(Our) Town

The first time I became aware of the existence of Amherst was through the memoir of a woman who had spent her childhood here. She wrote of the beautiful house she had lived in and mentioned how she would visit Amherst College to buy something from the soda fountain. There, Amherst College had made an entrance into my life. Amherst was a remnant of her idyllic childhood, a place she largely idealized. I came in expecting a toy college and Amherst has certainly satisfied that imagined aesthetic. As a student of Amherst College, I’m a resident of Amherst, the town. I tell people I’m from Los Angeles (and am quick to reassure that I’m that cool, laid-back Californian you assume I am) but the undeniable fact is that Amherst is the location where I’ve spent the most time and exerted the most energy these past years. When I come back from breaks and see the familiar swaths of Route 9, I instinctually think home. This place, not only the college, should hold some significance to me. But I’m utterly ignorant about the surrounding area. Once, a resident of town asked me if I had done any of the hikes that were close by. I couldn’t name a single mountain or road in the area besides Route 9. It led me to wonder: what is my role in town?

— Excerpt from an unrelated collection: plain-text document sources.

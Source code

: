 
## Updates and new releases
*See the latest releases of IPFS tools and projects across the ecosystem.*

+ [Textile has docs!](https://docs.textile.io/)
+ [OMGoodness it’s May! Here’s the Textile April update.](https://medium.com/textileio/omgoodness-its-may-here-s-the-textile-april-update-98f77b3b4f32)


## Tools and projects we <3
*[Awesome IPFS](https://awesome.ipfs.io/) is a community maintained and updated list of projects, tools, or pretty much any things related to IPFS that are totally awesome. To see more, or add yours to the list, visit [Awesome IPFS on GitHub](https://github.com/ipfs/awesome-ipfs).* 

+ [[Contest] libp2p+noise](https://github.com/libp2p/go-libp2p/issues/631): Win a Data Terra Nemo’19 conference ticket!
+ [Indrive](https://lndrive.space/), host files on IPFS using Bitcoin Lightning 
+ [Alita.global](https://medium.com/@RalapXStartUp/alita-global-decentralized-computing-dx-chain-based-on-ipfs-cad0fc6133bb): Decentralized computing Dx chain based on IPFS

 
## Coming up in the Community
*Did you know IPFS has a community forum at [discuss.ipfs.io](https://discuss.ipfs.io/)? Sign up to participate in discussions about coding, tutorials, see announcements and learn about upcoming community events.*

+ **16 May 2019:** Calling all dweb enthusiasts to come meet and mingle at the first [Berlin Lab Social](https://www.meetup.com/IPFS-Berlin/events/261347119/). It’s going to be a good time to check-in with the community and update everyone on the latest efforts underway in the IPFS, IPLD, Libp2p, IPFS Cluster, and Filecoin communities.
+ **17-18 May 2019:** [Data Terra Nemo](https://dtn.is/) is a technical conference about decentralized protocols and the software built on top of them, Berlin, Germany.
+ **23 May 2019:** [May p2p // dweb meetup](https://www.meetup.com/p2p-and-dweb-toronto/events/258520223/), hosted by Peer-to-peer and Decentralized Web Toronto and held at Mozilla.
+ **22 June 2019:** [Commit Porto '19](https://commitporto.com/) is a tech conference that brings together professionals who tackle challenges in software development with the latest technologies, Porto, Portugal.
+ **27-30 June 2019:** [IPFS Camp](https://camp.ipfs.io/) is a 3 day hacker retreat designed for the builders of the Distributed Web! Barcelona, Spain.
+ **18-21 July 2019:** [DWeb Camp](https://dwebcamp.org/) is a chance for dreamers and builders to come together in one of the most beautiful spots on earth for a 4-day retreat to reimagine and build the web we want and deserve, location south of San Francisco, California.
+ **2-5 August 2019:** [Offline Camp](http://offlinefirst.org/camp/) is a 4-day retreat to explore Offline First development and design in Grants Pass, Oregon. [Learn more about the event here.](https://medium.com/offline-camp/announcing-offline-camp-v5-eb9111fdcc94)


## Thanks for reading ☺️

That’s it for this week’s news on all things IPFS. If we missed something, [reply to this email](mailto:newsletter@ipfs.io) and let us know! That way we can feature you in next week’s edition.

A few weeks ago, the town of Amherst hosted its annual block party. Our basketball team made an appearance but otherwise there were few Amherst students out there. UMass Amherst had a noticeable presence, and its school colors shone brightly. I asked my friends later if they’d gone. They hadn’t even known it was happening We go to restaurants in town, we hear the pleas from our professors to buy our textbooks from Amherst Books, we buy liquor from Russell’s. But town is a distant location in our minds, a place we only venture to when we need to consume something instantly or grab cash.

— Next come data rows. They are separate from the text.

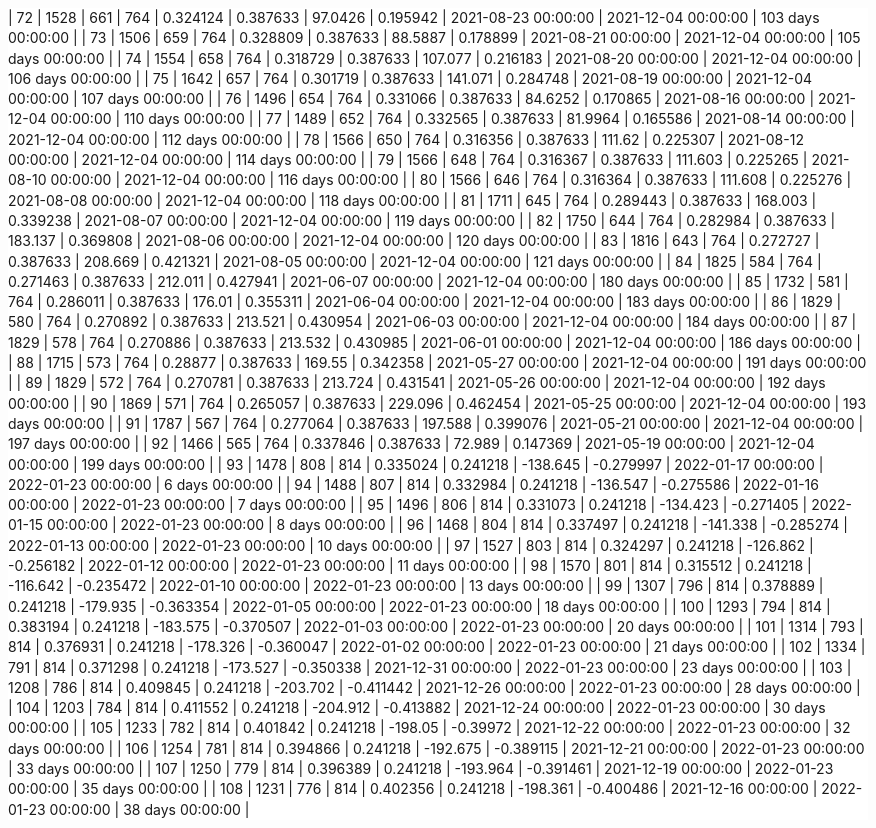 |  72 |   1528 |        661 |       764 |    0.324124  |   0.387633  |   97.0426 |   0.195942  | 2021-08-23 00:00:00 | 2021-12-04 00:00:00 | 103 days 00:00:00 |
|  73 |   1506 |        659 |       764 |    0.328809  |   0.387633  |   88.5887 |   0.178899  | 2021-08-21 00:00:00 | 2021-12-04 00:00:00 | 105 days 00:00:00 |
|  74 |   1554 |        658 |       764 |    0.318729  |   0.387633  |  107.077  |   0.216183  | 2021-08-20 00:00:00 | 2021-12-04 00:00:00 | 106 days 00:00:00 |
|  75 |   1642 |        657 |       764 |    0.301719  |   0.387633  |  141.071  |   0.284748  | 2021-08-19 00:00:00 | 2021-12-04 00:00:00 | 107 days 00:00:00 |
|  76 |   1496 |        654 |       764 |    0.331066  |   0.387633  |   84.6252 |   0.170865  | 2021-08-16 00:00:00 | 2021-12-04 00:00:00 | 110 days 00:00:00 |
|  77 |   1489 |        652 |       764 |    0.332565  |   0.387633  |   81.9964 |   0.165586  | 2021-08-14 00:00:00 | 2021-12-04 00:00:00 | 112 days 00:00:00 |
|  78 |   1566 |        650 |       764 |    0.316356  |   0.387633  |  111.62   |   0.225307  | 2021-08-12 00:00:00 | 2021-12-04 00:00:00 | 114 days 00:00:00 |
|  79 |   1566 |        648 |       764 |    0.316367  |   0.387633  |  111.603  |   0.225265  | 2021-08-10 00:00:00 | 2021-12-04 00:00:00 | 116 days 00:00:00 |
|  80 |   1566 |        646 |       764 |    0.316364  |   0.387633  |  111.608  |   0.225276  | 2021-08-08 00:00:00 | 2021-12-04 00:00:00 | 118 days 00:00:00 |
|  81 |   1711 |        645 |       764 |    0.289443  |   0.387633  |  168.003  |   0.339238  | 2021-08-07 00:00:00 | 2021-12-04 00:00:00 | 119 days 00:00:00 |
|  82 |   1750 |        644 |       764 |    0.282984  |   0.387633  |  183.137  |   0.369808  | 2021-08-06 00:00:00 | 2021-12-04 00:00:00 | 120 days 00:00:00 |
|  83 |   1816 |        643 |       764 |    0.272727  |   0.387633  |  208.669  |   0.421321  | 2021-08-05 00:00:00 | 2021-12-04 00:00:00 | 121 days 00:00:00 |
|  84 |   1825 |        584 |       764 |    0.271463  |   0.387633  |  212.011  |   0.427941  | 2021-06-07 00:00:00 | 2021-12-04 00:00:00 | 180 days 00:00:00 |
|  85 |   1732 |        581 |       764 |    0.286011  |   0.387633  |  176.01   |   0.355311  | 2021-06-04 00:00:00 | 2021-12-04 00:00:00 | 183 days 00:00:00 |
|  86 |   1829 |        580 |       764 |    0.270892  |   0.387633  |  213.521  |   0.430954  | 2021-06-03 00:00:00 | 2021-12-04 00:00:00 | 184 days 00:00:00 |
|  87 |   1829 |        578 |       764 |    0.270886  |   0.387633  |  213.532  |   0.430985  | 2021-06-01 00:00:00 | 2021-12-04 00:00:00 | 186 days 00:00:00 |
|  88 |   1715 |        573 |       764 |    0.28877   |   0.387633  |  169.55   |   0.342358  | 2021-05-27 00:00:00 | 2021-12-04 00:00:00 | 191 days 00:00:00 |
|  89 |   1829 |        572 |       764 |    0.270781  |   0.387633  |  213.724  |   0.431541  | 2021-05-26 00:00:00 | 2021-12-04 00:00:00 | 192 days 00:00:00 |
|  90 |   1869 |        571 |       764 |    0.265057  |   0.387633  |  229.096  |   0.462454  | 2021-05-25 00:00:00 | 2021-12-04 00:00:00 | 193 days 00:00:00 |
|  91 |   1787 |        567 |       764 |    0.277064  |   0.387633  |  197.588  |   0.399076  | 2021-05-21 00:00:00 | 2021-12-04 00:00:00 | 197 days 00:00:00 |
|  92 |   1466 |        565 |       764 |    0.337846  |   0.387633  |   72.989  |   0.147369  | 2021-05-19 00:00:00 | 2021-12-04 00:00:00 | 199 days 00:00:00 |
|  93 |   1478 |        808 |       814 |    0.335024  |   0.241218  | -138.645  |  -0.279997  | 2022-01-17 00:00:00 | 2022-01-23 00:00:00 | 6 days 00:00:00   |
|  94 |   1488 |        807 |       814 |    0.332984  |   0.241218  | -136.547  |  -0.275586  | 2022-01-16 00:00:00 | 2022-01-23 00:00:00 | 7 days 00:00:00   |
|  95 |   1496 |        806 |       814 |    0.331073  |   0.241218  | -134.423  |  -0.271405  | 2022-01-15 00:00:00 | 2022-01-23 00:00:00 | 8 days 00:00:00   |
|  96 |   1468 |        804 |       814 |    0.337497  |   0.241218  | -141.338  |  -0.285274  | 2022-01-13 00:00:00 | 2022-01-23 00:00:00 | 10 days 00:00:00  |
|  97 |   1527 |        803 |       814 |    0.324297  |   0.241218  | -126.862  |  -0.256182  | 2022-01-12 00:00:00 | 2022-01-23 00:00:00 | 11 days 00:00:00  |
|  98 |   1570 |        801 |       814 |    0.315512  |   0.241218  | -116.642  |  -0.235472  | 2022-01-10 00:00:00 | 2022-01-23 00:00:00 | 13 days 00:00:00  |
|  99 |   1307 |        796 |       814 |    0.378889  |   0.241218  | -179.935  |  -0.363354  | 2022-01-05 00:00:00 | 2022-01-23 00:00:00 | 18 days 00:00:00  |
| 100 |   1293 |        794 |       814 |    0.383194  |   0.241218  | -183.575  |  -0.370507  | 2022-01-03 00:00:00 | 2022-01-23 00:00:00 | 20 days 00:00:00  |
| 101 |   1314 |        793 |       814 |    0.376931  |   0.241218  | -178.326  |  -0.360047  | 2022-01-02 00:00:00 | 2022-01-23 00:00:00 | 21 days 00:00:00  |
| 102 |   1334 |        791 |       814 |    0.371298  |   0.241218  | -173.527  |  -0.350338  | 2021-12-31 00:00:00 | 2022-01-23 00:00:00 | 23 days 00:00:00  |
| 103 |   1208 |        786 |       814 |    0.409845  |   0.241218  | -203.702  |  -0.411442  | 2021-12-26 00:00:00 | 2022-01-23 00:00:00 | 28 days 00:00:00  |
| 104 |   1203 |        784 |       814 |    0.411552  |   0.241218  | -204.912  |  -0.413882  | 2021-12-24 00:00:00 | 2022-01-23 00:00:00 | 30 days 00:00:00  |
| 105 |   1233 |        782 |       814 |    0.401842  |   0.241218  | -198.05   |  -0.39972   | 2021-12-22 00:00:00 | 2022-01-23 00:00:00 | 32 days 00:00:00  |
| 106 |   1254 |        781 |       814 |    0.394866  |   0.241218  | -192.675  |  -0.389115  | 2021-12-21 00:00:00 | 2022-01-23 00:00:00 | 33 days 00:00:00  |
| 107 |   1250 |        779 |       814 |    0.396389  |   0.241218  | -193.964  |  -0.391461  | 2021-12-19 00:00:00 | 2022-01-23 00:00:00 | 35 days 00:00:00  |
| 108 |   1231 |        776 |       814 |    0.402356  |   0.241218  | -198.361  |  -0.400486  | 2021-12-16 00:00:00 | 2022-01-23 00:00:00 | 38 days 00:00:00  |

Amherst College originated from Amherst Academy; our institution was named for the town-not the man. The Amherst bubble leaves the town and its inhabitants out of our imagination. We live here, shouldn’t we know more? “Townie” is a term I detest yet I hear it thrown around often. It’s a word that classifies a whole population as a faceless, ignorant mass. The irony is that we’re the ignorant ones here.

I fear that our absence in town stems from an elitism that is inculcated from the moment we step on campus. A portion of first-years go on community engagement trips where the objective is to interact with the community but its largely to create some obligatory memories while you walk around Holyoke or Amherst. Once you return to campus, it’s up to you to decide if you want to actually volunteer at the Amherst Survival Center. The CCE sponsors programming where we go and “help.” But servicing, genuine volunteerism and wanting a community to grow is not merely stepping in as an hour-long savior on a weekly basis. It’s respecting the town, its inhabitants and maybe even going so far as including oneself in the process.

People assume we’re assholes, sixty percent of us probably are. Our actions can consolidate or discredit the aloof, snooty image that we all too easily fit. We’re already insular by virtue of attending a small college; our motto the ever ambitious “terras irradient.” There’s already a light burning brightly; like the wonderful students we are assumed to be, let us seek, explore and reflect upon.